Je ne suis pas non plus un sherpa de la « théorie de « la création intelligente ». Je ne suis pas persuadé que ce soit une « théorie ». C’est une évidence éblouissante. Où que l’on regarde dans la nature, on découvre un dessein, et plus on scrute, plus on en constate l’intelligence; poussant jusqu’aux chromosomes, il y a encore à comprendre au-delà. Un dicton japonais l’exprime bien: « alors que le rayon de la connaissance s’accroît, la circonférence de l’ignorance s’agrandit. »
La science occidentale, comme devraient en être persuadés les gens instruits, est fondée, s’appuie, sur une profonde pénétration théologique. C’est la conviction que Dieu est raisonnable, qu’Il ne se contredit pas, que Sa création doit être sensée. L’édifice de la science moderne repose sur la certitude que nous trouverons des raisons dans la nature elle-même, non pas parfois mais à coup sûr.
Parmi les découvertes publiées la semaine dernière par le consortium « Encode » 1 on a pu voir une présentation de science occidentale fondée sur une pure théologie. D’un coup on a découvert que la proportion d’ADN humain doté d’une fonction biochimique était non pas d’environ 2% mais de 80%. Bien sûr, certaines de ces fonctions sont mineures — par exemple, la simple duplication en fait partie.
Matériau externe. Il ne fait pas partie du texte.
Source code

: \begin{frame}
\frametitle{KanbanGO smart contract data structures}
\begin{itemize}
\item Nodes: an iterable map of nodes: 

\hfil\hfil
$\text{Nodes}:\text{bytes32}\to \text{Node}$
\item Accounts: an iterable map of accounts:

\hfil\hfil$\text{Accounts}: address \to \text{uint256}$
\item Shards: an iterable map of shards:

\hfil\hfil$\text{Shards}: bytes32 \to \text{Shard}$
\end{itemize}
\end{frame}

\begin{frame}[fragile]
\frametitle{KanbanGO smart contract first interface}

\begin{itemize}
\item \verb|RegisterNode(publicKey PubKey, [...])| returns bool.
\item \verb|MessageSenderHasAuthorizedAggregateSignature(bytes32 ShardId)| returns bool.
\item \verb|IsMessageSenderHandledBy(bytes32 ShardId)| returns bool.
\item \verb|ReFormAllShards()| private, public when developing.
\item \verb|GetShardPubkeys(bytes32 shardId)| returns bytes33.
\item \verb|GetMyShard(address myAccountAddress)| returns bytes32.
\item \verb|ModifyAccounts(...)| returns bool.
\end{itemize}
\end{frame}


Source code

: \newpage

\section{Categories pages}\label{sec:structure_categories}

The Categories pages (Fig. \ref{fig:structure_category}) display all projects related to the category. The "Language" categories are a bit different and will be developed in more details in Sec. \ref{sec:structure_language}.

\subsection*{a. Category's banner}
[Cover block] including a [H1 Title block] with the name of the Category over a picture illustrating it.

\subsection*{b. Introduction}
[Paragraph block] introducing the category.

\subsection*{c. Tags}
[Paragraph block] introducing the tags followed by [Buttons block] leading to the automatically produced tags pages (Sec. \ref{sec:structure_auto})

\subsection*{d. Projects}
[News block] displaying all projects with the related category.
Mais on a rejeté l’idée d’un « ADN mineur ». Ce qui était en première ligne dans le conflit entre les matérialistes athées et les tenants d’une création intelligente [Créationistes]. Richard Dawkins 2 et beaucoup d’autres avaient utilisé l’expression « ADN mineur » pour moquer les tenants de la « Création intelligente » qui persistaient à annoncer la découverte d’un tas de fonctions encodées ainsi.
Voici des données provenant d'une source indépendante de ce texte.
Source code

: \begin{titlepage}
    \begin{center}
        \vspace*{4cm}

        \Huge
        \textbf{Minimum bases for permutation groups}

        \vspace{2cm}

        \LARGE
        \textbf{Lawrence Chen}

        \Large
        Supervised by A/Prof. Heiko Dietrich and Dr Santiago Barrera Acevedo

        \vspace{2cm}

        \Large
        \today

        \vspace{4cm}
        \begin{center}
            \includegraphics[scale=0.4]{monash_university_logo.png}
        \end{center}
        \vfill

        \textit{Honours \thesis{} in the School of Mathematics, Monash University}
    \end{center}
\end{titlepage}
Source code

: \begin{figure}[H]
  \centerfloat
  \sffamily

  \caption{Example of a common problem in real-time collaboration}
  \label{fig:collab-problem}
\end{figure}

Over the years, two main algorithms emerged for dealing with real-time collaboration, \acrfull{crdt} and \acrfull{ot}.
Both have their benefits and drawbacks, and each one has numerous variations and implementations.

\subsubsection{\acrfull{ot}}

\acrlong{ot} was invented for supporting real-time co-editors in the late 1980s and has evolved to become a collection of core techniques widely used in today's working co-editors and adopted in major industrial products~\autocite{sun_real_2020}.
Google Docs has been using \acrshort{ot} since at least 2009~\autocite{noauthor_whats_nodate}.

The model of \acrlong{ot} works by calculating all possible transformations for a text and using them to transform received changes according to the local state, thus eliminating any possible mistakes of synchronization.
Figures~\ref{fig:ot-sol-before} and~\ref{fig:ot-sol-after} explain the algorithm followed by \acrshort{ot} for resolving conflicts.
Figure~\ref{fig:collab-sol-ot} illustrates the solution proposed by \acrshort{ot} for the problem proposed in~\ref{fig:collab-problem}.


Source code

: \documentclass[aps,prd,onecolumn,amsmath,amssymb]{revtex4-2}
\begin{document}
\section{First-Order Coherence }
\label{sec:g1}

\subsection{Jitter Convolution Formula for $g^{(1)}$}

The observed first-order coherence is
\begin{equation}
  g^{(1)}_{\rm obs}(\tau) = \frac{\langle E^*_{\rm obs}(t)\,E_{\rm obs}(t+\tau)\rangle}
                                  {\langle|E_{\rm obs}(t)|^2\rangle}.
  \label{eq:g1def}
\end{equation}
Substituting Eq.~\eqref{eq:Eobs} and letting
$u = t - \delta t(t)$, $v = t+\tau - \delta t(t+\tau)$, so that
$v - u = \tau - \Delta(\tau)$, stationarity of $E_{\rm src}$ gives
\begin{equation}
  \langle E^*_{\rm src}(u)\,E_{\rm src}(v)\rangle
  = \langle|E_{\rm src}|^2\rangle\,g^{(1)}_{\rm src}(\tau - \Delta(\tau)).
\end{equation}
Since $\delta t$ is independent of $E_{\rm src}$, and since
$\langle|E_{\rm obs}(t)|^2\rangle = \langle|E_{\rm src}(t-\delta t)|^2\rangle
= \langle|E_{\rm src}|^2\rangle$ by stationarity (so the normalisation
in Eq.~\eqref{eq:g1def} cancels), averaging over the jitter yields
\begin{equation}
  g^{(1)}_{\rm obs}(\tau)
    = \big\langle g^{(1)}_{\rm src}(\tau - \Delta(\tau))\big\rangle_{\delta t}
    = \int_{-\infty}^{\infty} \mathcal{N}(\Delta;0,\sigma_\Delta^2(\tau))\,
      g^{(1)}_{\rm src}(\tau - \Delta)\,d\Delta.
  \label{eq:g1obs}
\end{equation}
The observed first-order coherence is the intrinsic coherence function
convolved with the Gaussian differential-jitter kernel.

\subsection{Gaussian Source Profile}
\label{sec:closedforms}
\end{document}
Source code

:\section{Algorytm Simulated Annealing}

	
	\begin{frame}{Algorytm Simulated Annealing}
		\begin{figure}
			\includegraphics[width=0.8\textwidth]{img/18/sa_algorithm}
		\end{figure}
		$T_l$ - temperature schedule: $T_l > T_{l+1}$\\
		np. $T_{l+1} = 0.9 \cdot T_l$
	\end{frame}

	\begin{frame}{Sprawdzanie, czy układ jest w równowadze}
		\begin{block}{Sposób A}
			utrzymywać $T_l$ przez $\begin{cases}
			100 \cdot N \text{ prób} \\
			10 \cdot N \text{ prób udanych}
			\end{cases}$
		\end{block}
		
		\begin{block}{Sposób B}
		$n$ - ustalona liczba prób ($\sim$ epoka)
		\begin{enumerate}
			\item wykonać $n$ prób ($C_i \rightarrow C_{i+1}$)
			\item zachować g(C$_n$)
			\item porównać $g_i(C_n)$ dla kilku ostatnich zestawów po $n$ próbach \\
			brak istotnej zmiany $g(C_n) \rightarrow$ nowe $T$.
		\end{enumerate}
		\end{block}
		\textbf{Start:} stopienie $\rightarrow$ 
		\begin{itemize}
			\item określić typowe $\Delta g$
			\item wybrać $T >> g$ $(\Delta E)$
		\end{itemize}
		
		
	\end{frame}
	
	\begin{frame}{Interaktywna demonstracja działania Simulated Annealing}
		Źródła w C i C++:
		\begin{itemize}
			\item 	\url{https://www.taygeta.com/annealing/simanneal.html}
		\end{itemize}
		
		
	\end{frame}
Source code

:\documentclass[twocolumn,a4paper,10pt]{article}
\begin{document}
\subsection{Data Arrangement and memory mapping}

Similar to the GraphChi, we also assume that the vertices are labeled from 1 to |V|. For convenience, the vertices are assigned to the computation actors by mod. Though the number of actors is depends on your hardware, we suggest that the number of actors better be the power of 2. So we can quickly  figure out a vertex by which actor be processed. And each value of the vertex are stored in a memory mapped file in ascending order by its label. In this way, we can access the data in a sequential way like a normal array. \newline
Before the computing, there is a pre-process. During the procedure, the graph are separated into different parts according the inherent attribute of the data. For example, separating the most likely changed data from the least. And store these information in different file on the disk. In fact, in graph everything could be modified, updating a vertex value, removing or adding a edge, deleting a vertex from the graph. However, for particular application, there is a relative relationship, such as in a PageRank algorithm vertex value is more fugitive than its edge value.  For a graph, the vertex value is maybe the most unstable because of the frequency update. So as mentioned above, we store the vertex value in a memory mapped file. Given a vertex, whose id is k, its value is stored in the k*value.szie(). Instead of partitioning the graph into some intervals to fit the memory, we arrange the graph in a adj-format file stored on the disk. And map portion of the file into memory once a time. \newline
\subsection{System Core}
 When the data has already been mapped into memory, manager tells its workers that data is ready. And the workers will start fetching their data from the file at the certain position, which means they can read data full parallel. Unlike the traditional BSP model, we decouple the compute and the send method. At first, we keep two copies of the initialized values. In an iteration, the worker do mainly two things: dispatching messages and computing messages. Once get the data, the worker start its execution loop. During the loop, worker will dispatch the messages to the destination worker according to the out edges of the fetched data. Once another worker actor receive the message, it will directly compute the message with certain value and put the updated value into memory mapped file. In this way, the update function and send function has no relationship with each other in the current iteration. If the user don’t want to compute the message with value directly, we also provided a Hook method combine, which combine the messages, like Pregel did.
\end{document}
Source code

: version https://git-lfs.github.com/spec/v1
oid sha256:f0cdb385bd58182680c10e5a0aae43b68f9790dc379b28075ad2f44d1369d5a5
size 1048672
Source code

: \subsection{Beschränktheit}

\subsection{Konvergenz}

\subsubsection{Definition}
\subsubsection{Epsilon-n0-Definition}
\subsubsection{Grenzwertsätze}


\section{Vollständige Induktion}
Je suis effaré par la méchanceté des attaques lancées contre les tenants de la « Création intelligente ». On proclame la disqualification du domaine scientifique de ceux qui mettent Dieu en avant — exégètes bibliques ou biologistes renommés. Voilà un comportement qui voudrait éliminer la plupart des grands expérimentateurs scientifiques de notre Histoire.
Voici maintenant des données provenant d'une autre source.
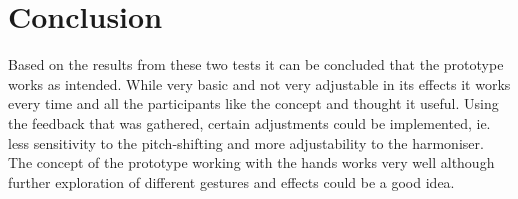 \section{Conclusion}
Based on the results from these two tests it can be concluded that the prototype works as intended. While very basic and not very adjustable in its effects it works every time and all the participants like the concept and thought it useful. Using the feedback that was gathered, certain adjustments could be implemented, ie. less sensitivity to the pitch-shifting and more adjustability to the harmoniser. The concept of the prototype working with the hands works very well although further exploration of different gestures and effects could be a good idea. 


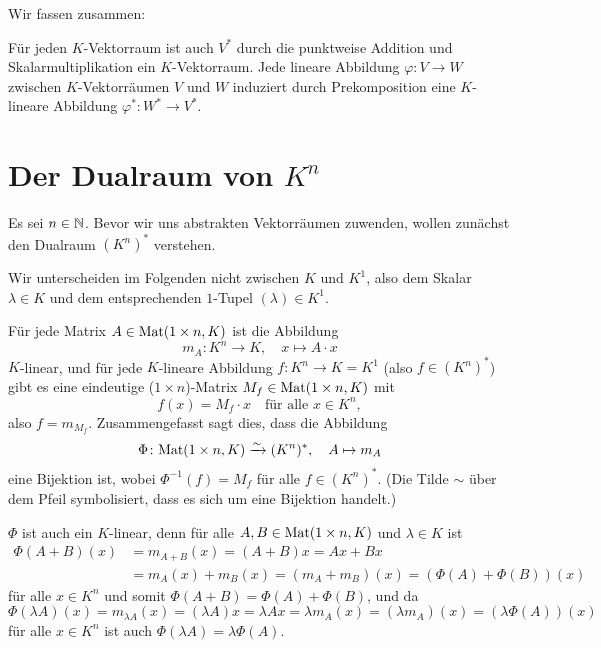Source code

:\documentclass[a4paper,10pt]{article}
\begin{document}
Wir fassen zusammen:

\begin{shaded}
 Für jeden $K$-Vektorraum ist auch $V^*$ durch die punktweise Addition und Skalarmultiplikation ein $K$-Vektorraum. Jede lineare Abbildung $\varphi \colon V \to W$ zwischen $K$-Vektorräumen $V$ und $W$ induziert durch Prekomposition eine $K$-lineare Abbildung $\varphi^* \colon W^* \to V^*$.
\end{shaded}










\section{Der Dualraum von $K^n$}\label{sec: dual space of Kn}
Es sei $n \in \mathbb{N}$. Bevor wir uns abstrakten Vektorräumen zuwenden, wollen zunächst den Dualraum $(K^n)^*$ verstehen.

\begin{bem}
 Wir unterscheiden im Folgenden nicht zwischen $K$ und $K^1$, also dem Skalar $\lambda \in K$ und dem entsprechenden $1$-Tupel $(\lambda) \in K^1$.
\end{bem}

Für jede Matrix $A \in \mathrm{Mat}(1 \times n, K)$ ist die Abbildung
\[
 m_A \colon K^n \to K, \quad x \mapsto A \cdot x
\]
$K$-linear, und für jede $K$-lineare Abbildung $f \colon K^n \to K = K^1$ (also $f \in (K^n)^*$) gibt es eine eindeutige ($1 \times n$)-Matrix $M_f \in \mathrm{Mat}(1 \times n, K)$ mit
\[
 f(x) = M_f \cdot x
 \quad \text{für alle $x \in K^n$},
\]
also $f = m_{M_f}$. Zusammengefasst sagt dies, dass die Abbildung
\[
 \Phi \colon \mathrm{Mat}(1 \times n, K) \xrightarrow{\sim} (K^n)^*, \quad A \mapsto m_A
\]
eine Bijektion ist, wobei $\Phi^{-1}(f) = M_f$ für alle $f \in (K^n)^*$. (Die Tilde $\sim$ über dem Pfeil symbolisiert, dass es sich um eine Bijektion handelt.)

$\Phi$ ist auch ein $K$-linear, denn für alle $A, B \in \mathrm{Mat}(1 \times n, K)$ und $\lambda \in K$ ist
\begin{align*}
 \Phi(A+B)(x)
 &= m_{A+B}(x)
 = (A+B)x
 = Ax + Bx \\
 &= m_A(x) + m_B(x)
 = (m_A+m_B)(x)
 = (\Phi(A)+\Phi(B))(x)
\end{align*}
für alle $x \in K^n$ und somit $\Phi(A+B) = \Phi(A) + \Phi(B)$, und da
\[
 \Phi(\lambda A)(x)
 = m_{\lambda A}(x)
 = (\lambda A)x
 = \lambda Ax
 = \lambda m_A(x)
 = (\lambda m_A)(x)
 = (\lambda \Phi(A))(x)
\]
für alle $x \in K^n$ ist auch $\Phi(\lambda A) = \lambda \Phi(A)$.
\end{document}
Les attaques ad hominem sont de pratique courante, associées au sarcasme vicelard et à la diffamation. Ceux que l’on soupçonne d’accointances avec le créationnisme sont écartés des centres de recherche subventionnés (et les projets tels que « Encode » nécessitent d’immenses soutiens financiers) — puis on les critique de n’y avoir pas participé.
Je me demande ce qu’ils auraient fait à M. Henry s’il avait passé la tête au-dessus du parapet de la tranchée.
« Et pourtant, elle tourne », comme l’a dit Galilée. Et pourtant nous fouillons une structure génique d’une complexité extraordinaire, avec toutes les chances de découvrir un dessein chargé d’interdépendances. Et là où nous avons découvert une simple fonction, nous pouvons retourner pour en découvrir d’autres — car nous fouillons un mécanisme qui dépasse nos propres conceptions intellectuelles, et donc possède une faculté d’adaptation.
Voilà ce que nous attendions, animés par notre vieille pénétration théologique. Ce que ceux qui prétendent que nous sommes allés trop loin n’attendaient pas.
David Warren, ancien collaborateur au magazine « Idler ».